What he created was a venue for scientific blockbusters, and scientists began shaping their work on his terms. "Lewin was clever. He realised scientists are very vain, and wanted to be part of this selective members club; Cell was 'it', and you had to get your paper in there," Schekman said. "I was subject to this kind of pressure, too." He ended up publishing some of his Nobel-cited work in Cell.

Suddenly, where you published became immensely important.

Read the whole story! It's depressing, but we need to understand why we're in this mess to get out of it.

Also, read Richard Poynder's posts on Google+, to keep track of the scholarly publishing world and attempts to fix it.

June 30, 2017

Today Sabine Hossenfelder wrote a nice attack on 'naturalness' in physics: There's a particle called the muon that's almost like the electron, except it's about 206.768 times heavier. Nobody knows why. The number 206.768 is something we measure experimentally, with no explanation so far. Theories of physics tend to involve a bunch of unexplained numbers like this. If you combine general relativity with Standard Model of particle physics, there are about 25 of these constants.

Many particle physicists prefer theories where these constants are not incredibly huge and not incredibly tiny. They call such theories 'natural'. Naturalness sounds good — just like whole wheat bread. But there's no solid evidence that this particular kind of naturalness is really a good thing. Why should the universe prefer numbers that aren't huge and aren't tiny? Nobody knows.

For example, many particle physicists get upset that the density of the vacuum is about

0.000000000000000000000000000000000000000000000000000000000000000000000000000000000000000000000000000000000000000000000000001

Planck masses per Planck volume. They find it 'unnatural' that this number is so tiny.

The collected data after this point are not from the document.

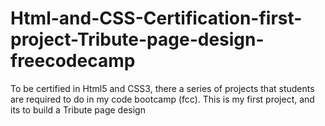 # Html-and-CSS-Certification-first-project-Tribute-page-design-freecodecamp
To be certified in Html5 and CSS3, there a series of projects that students are required to do in my code bootcamp (fcc). This is my first project, and its to build a Tribute page design

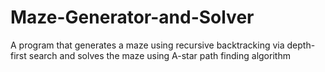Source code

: # Maze-Generator-and-Solver
A program that generates a maze using recursive backtracking via depth-first search and solves the maze using A-star path finding algorithm
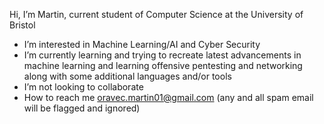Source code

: Hi, I’m Martin, current student of Computer Science at the University of Bristol
- I’m interested in Machine Learning/AI and Cyber Security
- I’m currently learning and trying to recreate latest advancements in machine learning 
  and learning offensive pentesting and networking along with some additional languages and/or tools
- I’m not looking to collaborate
- How to reach me oravec.martin01@gmail.com (any and all spam email will be flagged and ignored)

<!---
### - Languages:
    - C, C#, C++
    - Python
    - Go
    - Java
    - JavaScript
    - HTML
    - MATLAB
    - MySQL, MariaDB
    - x86 assembly
### - Tools:
    - (Python libraries) TensorFlow+Keras, PyTorch, PyCryptodome, Numpy
    - (Text editors) IntelliJ, Visual Studio Code, vim+vi, nano, Notepad++
    - (Debugging) gdb, standard debugging tools embedded in text editors and web browsers
    - (Pentesting) nmap, msfvenom, Metasploit, Burp Suite, john the ripper, wireshark, Netcat+Socat
    - (VM manager) Virtual Box
    - (Game Engines) Unity
    - (Terminals) Bash, Powershell+Command Prompt
    - Git + GitHub
### - OS environments
####    - GNU/Linux:
      - Debian: Ubuntu 20.04, 22.04, Kali, Parrot, Arch, Raspberry Pi OS CLI + GUI
      - Red Hat: Fedora, CentOS
####    - Windows:
      - XP, 7, 8+8.1, 10, 11 
### - Knowledge: 
####        - General
            - Parallel Programming (Intermediate/Advanced)
            - Secure Programming skills (Advanced)
            - Future proof coding solutions (Advanced)
            - Optimization (Intermediate/Advanced)
####        - Machine Learning / AI
            - Tensorflow+Keras, PyTorch (python libraries for ML)
            - Min-Max with alpha beta pruning (Basic Game AI)
            - regression based models
            - Deep Neural Networks
            - Residual Neural Networks
            - Convolutional Neural Networks
            - U-Net (NN structure)
            - ResNet (NN structure)
####        - Pentesting and exploitation:
            - Binary exploitation (Intermediate)
            - Cryptography exploitation (Beginner/Intermediate)
              - exploiting unsafe or insecure algorithms/implementations 
            - Web hacking (Intermediate)
            - Privilege escalation (Linux: Intermediate,  Windows: Beginner)
            - Network Security (Intermediate)
            - Vulnerability research (Beginner/Intermediate)
        
--->
<!---
MartinOravecSvK/MartinOravecSvK is a ✨ special ✨ repository because its `README.md` (this file) appears on your GitHub profile.
You can click the Preview link to take a look at your changes.
--->
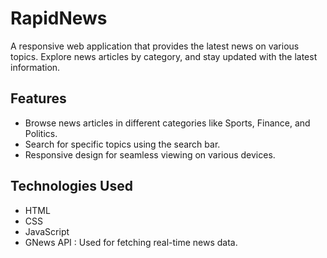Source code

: # RapidNews

A responsive web application that provides the latest news on various topics. Explore news articles by category, and stay updated with the latest information.

## Features

- Browse news articles in different categories like Sports, Finance, and Politics.
- Search for specific topics using the search bar.
- Responsive design for seamless viewing on various devices.

## Technologies Used

- HTML
- CSS
- JavaScript
- GNews API : Used for fetching real-time news data.
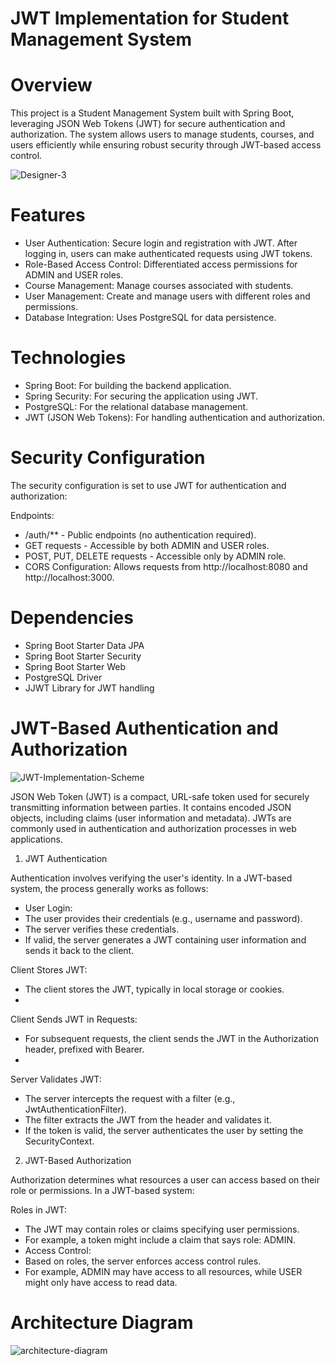 # JWT Implementation for Student Management System

# Overview

This project is a Student Management System built with Spring Boot, leveraging JSON Web Tokens (JWT) for secure authentication and authorization. The system allows users to manage students, courses, and users efficiently while ensuring robust security through JWT-based access control.

![Designer-3](https://github.com/user-attachments/assets/81f7a61b-d97a-4fe4-8a57-b3556c362b07)


# Features

- User Authentication: Secure login and registration with JWT. After logging in, users can make authenticated requests using JWT tokens.
- Role-Based Access Control: Differentiated access permissions for ADMIN and USER roles.
- Course Management: Manage courses associated with students.
- User Management: Create and manage users with different roles and permissions.
- Database Integration: Uses PostgreSQL for data persistence.


# Technologies

- Spring Boot: For building the backend application.
- Spring Security: For securing the application using JWT.
- PostgreSQL: For the relational database management.
- JWT (JSON Web Tokens): For handling authentication and authorization.



# Security Configuration
The security configuration is set to use JWT for authentication and authorization:

Endpoints:
- /auth/** - Public endpoints (no authentication required).
- GET requests - Accessible by both ADMIN and USER roles.
- POST, PUT, DELETE requests - Accessible only by ADMIN role.
- CORS Configuration: Allows requests from http://localhost:8080 and http://localhost:3000.


# Dependencies

- Spring Boot Starter Data JPA
- Spring Boot Starter Security
- Spring Boot Starter Web
- PostgreSQL Driver
- JJWT Library for JWT handling

# JWT-Based Authentication and Authorization

![JWT-Implementation-Scheme](https://github.com/user-attachments/assets/383fab8f-1c6f-42ac-86bc-617120def68b)


JSON Web Token (JWT) is a compact, URL-safe token used for securely transmitting information between parties. It contains encoded JSON objects, including claims (user information and metadata). JWTs are commonly used in authentication and authorization processes in web applications.

1. JWT Authentication

Authentication involves verifying the user's identity. In a JWT-based system, the process generally works as follows:

- User Login:
- The user provides their credentials (e.g., username and password).
- The server verifies these credentials.
- If valid, the server generates a JWT containing user information and sends it back to the client.

Client Stores JWT:
- The client stores the JWT, typically in local storage or cookies.
- 
Client Sends JWT in Requests:
- For subsequent requests, the client sends the JWT in the Authorization header, prefixed with Bearer.
- 
Server Validates JWT:
- The server intercepts the request with a filter (e.g., JwtAuthenticationFilter).
- The filter extracts the JWT from the header and validates it.
- If the token is valid, the server authenticates the user by setting the SecurityContext.

2. JWT-Based Authorization

Authorization determines what resources a user can access based on their role or permissions. In a JWT-based system:

Roles in JWT:
- The JWT may contain roles or claims specifying user permissions.
- For example, a token might include a claim that says role: ADMIN.
- Access Control:
- Based on roles, the server enforces access control rules.
- For example, ADMIN may have access to all resources, while USER might only have access to read data.


# Architecture Diagram

![architecture-diagram](https://github.com/user-attachments/assets/20a542fd-cddb-4301-8864-19aab199bdd5)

They think it requires 'fine-tuning', which is supposed to be bad.

I agree that it would be nice to explain this number. But it would also be nice to explain the mass of the muon. Is it really more urgent to explain a tiny number than a number like 206.768, which is neither tiny nor huge?

Sabine Hossenfelder say no, and I tend to agree. More precisely: I see no a priori reason why naturalness should be a feature of fundamental physics. If for some mysterious reason the quest for naturalness always, or often, led to good discoveries, I would support it. In science, it makes sense to do things because they tend to work, even if we're not sure why. But in fact, the quest for naturalness has not always been fruitful. Sometimes it seems to lead us into dead ends.

Besides the cosmological constant, another thing physicists worry about is the Higgs mass. Avoiding the 'unnaturalness' of this mass is a popular argument for supersymmetry... but so far that's not working so well. Hossenfelder writes:

Here is a different example for this idiocy. High energy physicists think it's a problem that the mass of the Higgs is 15 orders of magnitude smaller than the Planck mass because that means you'd need two constants to cancel each other for 15 digits. That's supposedly unlikely, but please don't ask anyone according to which probability distribution it's unlikely. Because they can't answer that question. Indeed, depending on character, they'll either walk off or talk down to you. Guess how I know.

Now consider for a moment that the mass of the Higgs was actually about as large as the Planck mass. To be precise, let's say it's 1.1370982612166126 times the Planck mass. Now you'd again have to explain how you get exactly those 16 digits. But that is, according to current lore, not a finetuning problem. So, erm, what was the problem again?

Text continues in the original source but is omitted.